In what could be called as surprise gift for startups, the criteria for claiming 100% deduction of profits has been relaxed by govt in form of an amendment to the Finance Bill 2018, passed in Lok Sabha yesterday.
In past, startups were allowed 100% deduction of profits for any 3 out of 7 years from the year of incorporation. However, to avail this incentive, the startups were required to comply with condition which stipulated that the turnover cannot exceed ₹25 crore in 7 years from the date of incorporation.
In an amendment to Finance Bill 2018, the govt. has now linked turnover limit directly to year of claim. According to this, the compliance condition is relaxed largely to the effect that turnover should not exceed prescribed limit for the year for which 100% deduction is claimed by the startup.
The above development was first reported in The Hindu.
For last couple of years, government along with few other bodies are mulling over to create more relaxed environment for startups in India.
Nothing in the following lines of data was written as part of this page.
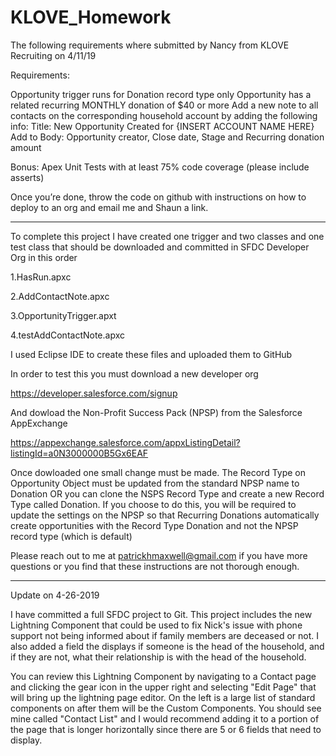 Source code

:# KLOVE_Homework

The following requirements where submitted by Nancy from KLOVE Recruiting on 4/11/19

Requirements:

Opportunity trigger runs for Donation record type only
Opportunity has a related recurring MONTHLY donation of $40 or more
Add a new note to all contacts on the corresponding household account by adding the following info:
Title: New Opportunity Created for {INSERT ACCOUNT NAME HERE}
Add to Body: Opportunity creator, Close date, Stage and Recurring donation amount
 

Bonus: Apex Unit Tests with at least 75% code coverage (please include asserts)

Once you’re done, throw the code on github with instructions on how to deploy to an org and email me and Shaun a link.

-------------------------------------------------------

To complete this project I have created one trigger and two classes and one test class that should be downloaded and committed in SFDC Developer Org in this order

1.HasRun.apxc

2.AddContactNote.apxc 

3.OpportunityTrigger.apxt 

4.testAddContactNote.apxc

I used Eclipse IDE to create these files and uploaded them to GitHub

In order to test this you must download a new developer org

https://developer.salesforce.com/signup

And dowload the Non-Profit Success Pack (NPSP) from the Salesforce AppExchange

https://appexchange.salesforce.com/appxListingDetail?listingId=a0N3000000B5Gx6EAF

Once dowloaded one small change must be made.  The Record Type on Opportunity Object must be updated from the standard NPSP name to Donation OR you can clone the NSPS Record Type and create a new Record Type called Donation.  If you choose to do this, you will be required to update the settings on the NPSP so that Recurring Donations automatically create opportunities with the Record Type Donation and not the NPSP record type (which is default)

Please reach out to me at patrickhmaxwell@gmail.com if you have more questions or you find that these instructions are not thorough enough.

**********************************

Update on 4-26-2019

I have committed a full SFDC project to Git.  This project includes the new Lightning Component that could be used to fix Nick's issue with phone support not being informed about if family members are deceased or not.  I also added a field the displays if someone is the head of the household, and if they are not, what their relationship is with the head of the household.

You can review this Lightning Component by navigating to a Contact page and clicking the gear icon in the upper right and selecting "Edit Page" that will bring up the lightning page editor.  On the left is a large list of standard components on after them will be the Custom Components.  You should see mine called "Contact List" and I would recommend adding it to a portion of the page that is longer horizontally since there are 5 or 6 fields that need to display.
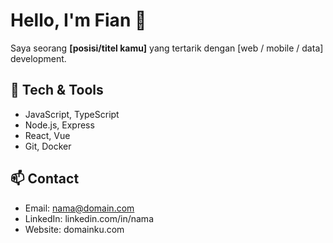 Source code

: # Hello, I'm Fian 👋

Saya seorang **[posisi/titel kamu]** yang tertarik dengan [web / mobile / data] development.

## 🔧 Tech & Tools
- JavaScript, TypeScript  
- Node.js, Express  
- React, Vue  
- Git, Docker  

## 📫 Contact
- Email: nama@domain.com  
- LinkedIn: linkedin.com/in/nama  
- Website: domainku.com  
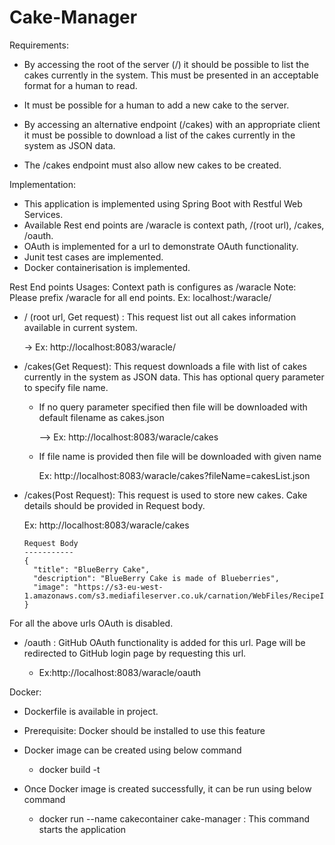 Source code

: # Cake-Manager
Requirements:
* By accessing the root of the server (/) it should be possible to list the cakes currently in the system. This must be presented in an acceptable format for a human to read.

* It must be possible for a human to add a new cake to the server.

* By accessing an alternative endpoint (/cakes) with an appropriate client it must be possible to download a list of
the cakes currently in the system as JSON data.

* The /cakes endpoint must also allow new cakes to be created.

Implementation:
* This application is implemented using Spring Boot with Restful Web Services.
* Available Rest end points are /waracle is context path, /(root url), /cakes, /oauth.
* OAuth is implemented for a url to demonstrate OAuth functionality.
* Junit test cases are implemented.
* Docker containerisation is implemented.

Rest End points Usages:
Context path is configures as /waracle
Note: Please prefix /waracle for all end points. Ex: localhost:<port>/waracle/<endpoints>

* / (root url, Get request) : This request list out all cakes information available in current system.
   
   -> Ex: http://localhost:8083/waracle/
* /cakes(Get Request): This request downloads a file with list of cakes currently in the system as JSON data. This has optional query parameter to specify file name.
    * If no query parameter specified then file will be downloaded with default filename as cakes.json
   
      --> Ex: http://localhost:8083/waracle/cakes
    * If file name is provided then file will be downloaded with given name
   
      Ex: http://localhost:8083/waracle/cakes?fileName=cakesList.json
* /cakes(Post Request): This request is used to store new cakes. Cake details should be provided in Request body.
   
    Ex: http://localhost:8083/waracle/cakes 
   
      Request Body
      -----------
      {
        "title": "BlueBerry Cake",
        "description": "BlueBerry Cake is made of Blueberries",
        "image": "https://s3-eu-west-1.amazonaws.com/s3.mediafileserver.co.uk/carnation/WebFiles/RecipeImages/lemoncheesecake_lg.jpg"
      }
      
For all the above urls OAuth is disabled.
* /oauth : GitHub OAuth functionality is added for this url. Page will be redirected to GitHub login page by requesting this url.
   
     * Ex:http://localhost:8083/waracle/oauth

   
 Docker:
   * Dockerfile is available in project.
   * Prerequisite: Docker should be installed to use this feature
   * Docker image can be created using below command
   
        * docker build -t <image-name> <dockerfile-location> 
   * Once Docker image is created successfully, it can be run using below command
   
        * docker run --name cakecontainer cake-manager : This command starts the application
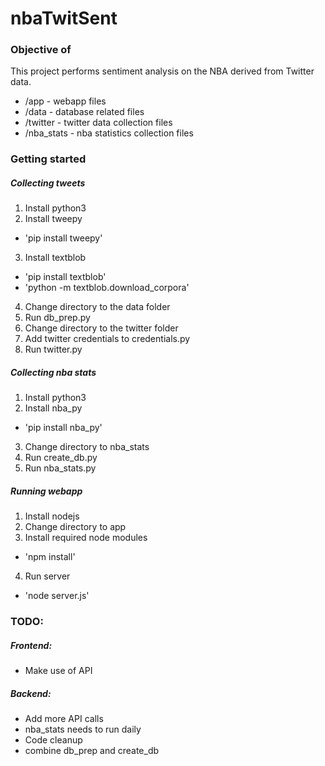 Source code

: # nbaTwitSent

### Objective of 
This project performs sentiment analysis on the NBA derived from Twitter data.

* /app - webapp files
* /data - database related files
* /twitter - twitter data collection files
* /nba_stats - nba statistics collection files

### Getting started
##### Collecting tweets
1. Install python3
2. Install tweepy
 * 'pip install tweepy'
3. Install textblob
 * 'pip install textblob'
 * 'python -m textblob.download_corpora'
4. Change directory to the data folder
5. Run db_prep.py
6. Change directory to the twitter folder
7. Add twitter credentials to credentials.py
8. Run twitter.py

##### Collecting nba stats
1. Install python3
2. Install nba_py
 * 'pip install nba_py'
3. Change directory to nba_stats
4. Run create_db.py
5. Run nba_stats.py

##### Running webapp
1. Install nodejs
2. Change directory to app
3. Install required node modules
  * 'npm install'
4. Run server
  * 'node server.js'

### TODO:
##### Frontend:
* Make use of API

##### Backend:
* Add more API calls
* nba_stats needs to run daily
* Code cleanup
 * combine db_prep and create_db
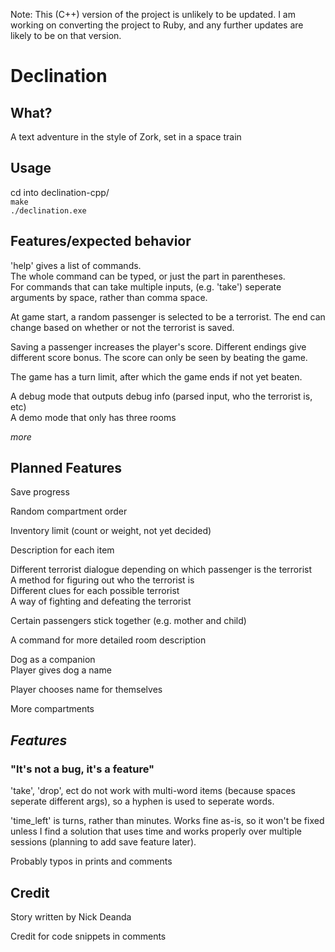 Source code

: Note: This (C++) version of the project is unlikely to be updated. I am working on converting the project to Ruby, and any further updates are likely to be on that version.


# Declination

## What?

A text adventure in the style of Zork, set in a space train

## Usage

cd into declination-cpp/  
`make`  
`./declination.exe`

## Features/expected behavior

'help' gives a list of commands.  
The whole command can be typed, or just the part in parentheses.  
For commands that can take multiple inputs, (e.g. 'take') seperate arguments by space, rather than comma space.

At game start, a random passenger is selected to be a terrorist. The end can change based on whether or not the terrorist is saved.

Saving a passenger increases the player's score. Different endings give different score bonus. The score can only be seen by beating the game.

The game has a turn limit, after which the game ends if not yet beaten.

A debug mode that outputs debug info (parsed input, who the terrorist is, etc)  
A demo mode that only has three rooms

*more*

## Planned Features

Save progress

Random compartment order

Inventory limit (count or weight, not yet decided)

Description for each item

Different terrorist dialogue depending on which passenger is the terrorist  
A method for figuring out who the terrorist is  
Different clues for each possible terrorist  
A way of fighting and defeating the terrorist

Certain passengers stick together (e.g. mother and child)

A command for more detailed room description

Dog as a companion  
Player gives dog a name

Player chooses name for themselves

More compartments

## *Features*  
### "It's not a bug, it's a feature"

'take', 'drop', ect do not work with multi-word items (because spaces seperate different args), so a hyphen is used to seperate words.

'time\_left' is turns, rather than minutes. Works fine as-is, so it won't be fixed unless I find a solution that uses time and works properly over multiple sessions (planning to add save feature later).

Probably typos in prints and comments

## Credit

Story written by Nick Deanda

Credit for code snippets in comments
It is to be noted that in this week only, two big relaxations have been given to startups as beside relaxing the criteria for 100% deduction of profits for startups, India’s market regulator Securities and Exchange Board of India (Sebi) is also planning to allow startups to list on the small and medium enterprises (SME) platform of the stock exchanges as an opportunity to raise capital apart from usual private equity and angel investment funding route.
Earlier, in financial budget of this year, time for claiming a tax holiday/exemption by eligible startups has been extended till April 1 2021.
However, despite of all this, one thing that disgust startups in India is that, in 2015, government withdrew the tax exemption given to company/startups doing research and development or startups based on R&D, which is a great setback for innovation in the country.